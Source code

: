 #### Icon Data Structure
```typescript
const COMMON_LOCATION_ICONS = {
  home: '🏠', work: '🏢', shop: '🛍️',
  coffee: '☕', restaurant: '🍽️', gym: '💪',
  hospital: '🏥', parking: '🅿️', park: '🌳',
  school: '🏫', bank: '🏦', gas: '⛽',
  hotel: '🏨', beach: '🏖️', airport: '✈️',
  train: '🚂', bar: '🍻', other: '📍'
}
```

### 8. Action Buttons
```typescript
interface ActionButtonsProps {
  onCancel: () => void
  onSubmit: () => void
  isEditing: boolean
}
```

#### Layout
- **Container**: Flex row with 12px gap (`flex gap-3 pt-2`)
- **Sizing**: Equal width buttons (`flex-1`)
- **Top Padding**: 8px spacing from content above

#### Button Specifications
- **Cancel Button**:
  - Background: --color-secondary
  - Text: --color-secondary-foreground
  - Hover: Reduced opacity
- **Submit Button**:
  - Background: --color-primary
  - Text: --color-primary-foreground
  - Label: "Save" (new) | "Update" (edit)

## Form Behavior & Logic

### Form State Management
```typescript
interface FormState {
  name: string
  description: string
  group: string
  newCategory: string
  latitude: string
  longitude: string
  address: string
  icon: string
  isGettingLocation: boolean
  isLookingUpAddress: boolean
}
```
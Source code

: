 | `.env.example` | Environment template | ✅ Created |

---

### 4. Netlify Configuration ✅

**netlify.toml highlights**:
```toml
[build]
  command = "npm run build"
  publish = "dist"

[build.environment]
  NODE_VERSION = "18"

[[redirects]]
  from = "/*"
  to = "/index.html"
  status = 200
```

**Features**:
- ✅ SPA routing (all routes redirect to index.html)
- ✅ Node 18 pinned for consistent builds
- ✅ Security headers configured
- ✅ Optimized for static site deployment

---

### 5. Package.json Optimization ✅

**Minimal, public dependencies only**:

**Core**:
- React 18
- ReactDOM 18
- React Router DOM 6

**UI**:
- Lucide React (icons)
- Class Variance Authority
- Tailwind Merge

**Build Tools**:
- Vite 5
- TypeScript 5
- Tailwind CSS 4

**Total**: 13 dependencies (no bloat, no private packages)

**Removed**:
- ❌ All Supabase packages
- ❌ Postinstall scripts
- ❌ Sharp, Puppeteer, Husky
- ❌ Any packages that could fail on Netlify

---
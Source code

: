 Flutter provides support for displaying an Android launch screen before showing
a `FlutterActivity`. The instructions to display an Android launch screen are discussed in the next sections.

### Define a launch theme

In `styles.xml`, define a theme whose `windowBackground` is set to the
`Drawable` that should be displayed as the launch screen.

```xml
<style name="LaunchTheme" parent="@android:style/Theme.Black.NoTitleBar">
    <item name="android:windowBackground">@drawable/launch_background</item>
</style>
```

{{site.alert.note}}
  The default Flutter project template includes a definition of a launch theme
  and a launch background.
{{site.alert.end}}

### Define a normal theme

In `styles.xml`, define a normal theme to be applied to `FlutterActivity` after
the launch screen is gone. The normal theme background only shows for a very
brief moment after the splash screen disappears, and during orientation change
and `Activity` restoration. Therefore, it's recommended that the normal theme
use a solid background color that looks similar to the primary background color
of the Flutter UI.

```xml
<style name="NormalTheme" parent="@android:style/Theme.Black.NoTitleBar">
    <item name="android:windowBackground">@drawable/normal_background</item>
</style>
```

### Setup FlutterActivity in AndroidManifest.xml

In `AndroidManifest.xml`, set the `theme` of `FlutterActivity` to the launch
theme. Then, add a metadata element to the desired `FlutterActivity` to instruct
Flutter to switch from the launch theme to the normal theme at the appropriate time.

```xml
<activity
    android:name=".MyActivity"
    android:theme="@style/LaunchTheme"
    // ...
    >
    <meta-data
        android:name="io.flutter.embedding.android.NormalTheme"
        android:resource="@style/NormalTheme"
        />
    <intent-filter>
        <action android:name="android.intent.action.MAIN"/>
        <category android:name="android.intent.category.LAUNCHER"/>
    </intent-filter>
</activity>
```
- - -
* WHAT THE TASK REQUIRES *
Reproduce all of the data above, exactly and without omission.

* FINAL ANSWER *
Source code

: #### Icon Data Structure
```typescript
const COMMON_LOCATION_ICONS = {
  home: '🏠', work: '🏢', shop: '🛍️',
  coffee: '☕', restaurant: '🍽️', gym: '💪',
  hospital: '🏥', parking: '🅿️', park: '🌳',
  school: '🏫', bank: '🏦', gas: '⛽',
  hotel: '🏨', beach: '🏖️', airport: '✈️',
  train: '🚂', bar: '🍻', other: '📍'
}
```

### 8. Action Buttons
```typescript
interface ActionButtonsProps {
  onCancel: () => void
  onSubmit: () => void
  isEditing: boolean
}
```

#### Layout
- **Container**: Flex row with 12px gap (`flex gap-3 pt-2`)
- **Sizing**: Equal width buttons (`flex-1`)
- **Top Padding**: 8px spacing from content above

#### Button Specifications
- **Cancel Button**:
  - Background: --color-secondary
  - Text: --color-secondary-foreground
  - Hover: Reduced opacity
- **Submit Button**:
  - Background: --color-primary
  - Text: --color-primary-foreground
  - Label: "Save" (new) | "Update" (edit)

## Form Behavior & Logic

### Form State Management
```typescript
interface FormState {
  name: string
  description: string
  group: string
  newCategory: string
  latitude: string
  longitude: string
  address: string
  icon: string
  isGettingLocation: boolean
  isLookingUpAddress: boolean
}
```
Source code

: | `.env.example` | Environment template | ✅ Created |

---

### 4. Netlify Configuration ✅

**netlify.toml highlights**:
```toml
[build]
  command = "npm run build"
  publish = "dist"

[build.environment]
  NODE_VERSION = "18"

[[redirects]]
  from = "/*"
  to = "/index.html"
  status = 200
```

**Features**:
- ✅ SPA routing (all routes redirect to index.html)
- ✅ Node 18 pinned for consistent builds
- ✅ Security headers configured
- ✅ Optimized for static site deployment

---

### 5. Package.json Optimization ✅

**Minimal, public dependencies only**:

**Core**:
- React 18
- ReactDOM 18
- React Router DOM 6

**UI**:
- Lucide React (icons)
- Class Variance Authority
- Tailwind Merge

**Build Tools**:
- Vite 5
- TypeScript 5
- Tailwind CSS 4

**Total**: 13 dependencies (no bloat, no private packages)

**Removed**:
- ❌ All Supabase packages
- ❌ Postinstall scripts
- ❌ Sharp, Puppeteer, Husky
- ❌ Any packages that could fail on Netlify

---
Source code

: Flutter provides support for displaying an Android launch screen before showing
a `FlutterActivity`. The instructions to display an Android launch screen are discussed in the next sections.

### Define a launch theme

In `styles.xml`, define a theme whose `windowBackground` is set to the
`Drawable` that should be displayed as the launch screen.

```xml
<style name="LaunchTheme" parent="@android:style/Theme.Black.NoTitleBar">
    <item name="android:windowBackground">@drawable/launch_background</item>
</style>
```

{{site.alert.note}}
  The default Flutter project template includes a definition of a launch theme
  and a launch background.
{{site.alert.end}}

### Define a normal theme

In `styles.xml`, define a normal theme to be applied to `FlutterActivity` after
the launch screen is gone. The normal theme background only shows for a very
brief moment after the splash screen disappears, and during orientation change
and `Activity` restoration. Therefore, it's recommended that the normal theme
use a solid background color that looks similar to the primary background color
of the Flutter UI.

```xml
<style name="NormalTheme" parent="@android:style/Theme.Black.NoTitleBar">
    <item name="android:windowBackground">@drawable/normal_background</item>
</style>
```

### Setup FlutterActivity in AndroidManifest.xml

In `AndroidManifest.xml`, set the `theme` of `FlutterActivity` to the launch
theme. Then, add a metadata element to the desired `FlutterActivity` to instruct
Flutter to switch from the launch theme to the normal theme at the appropriate time.

```xml
<activity
    android:name=".MyActivity"
    android:theme="@style/LaunchTheme"
    // ...
    >
    <meta-data
        android:name="io.flutter.embedding.android.NormalTheme"
        android:resource="@style/NormalTheme"
        />
    <intent-filter>
        <action android:name="android.intent.action.MAIN"/>
        <category android:name="android.intent.category.LAUNCHER"/>
    </intent-filter>
</activity>
```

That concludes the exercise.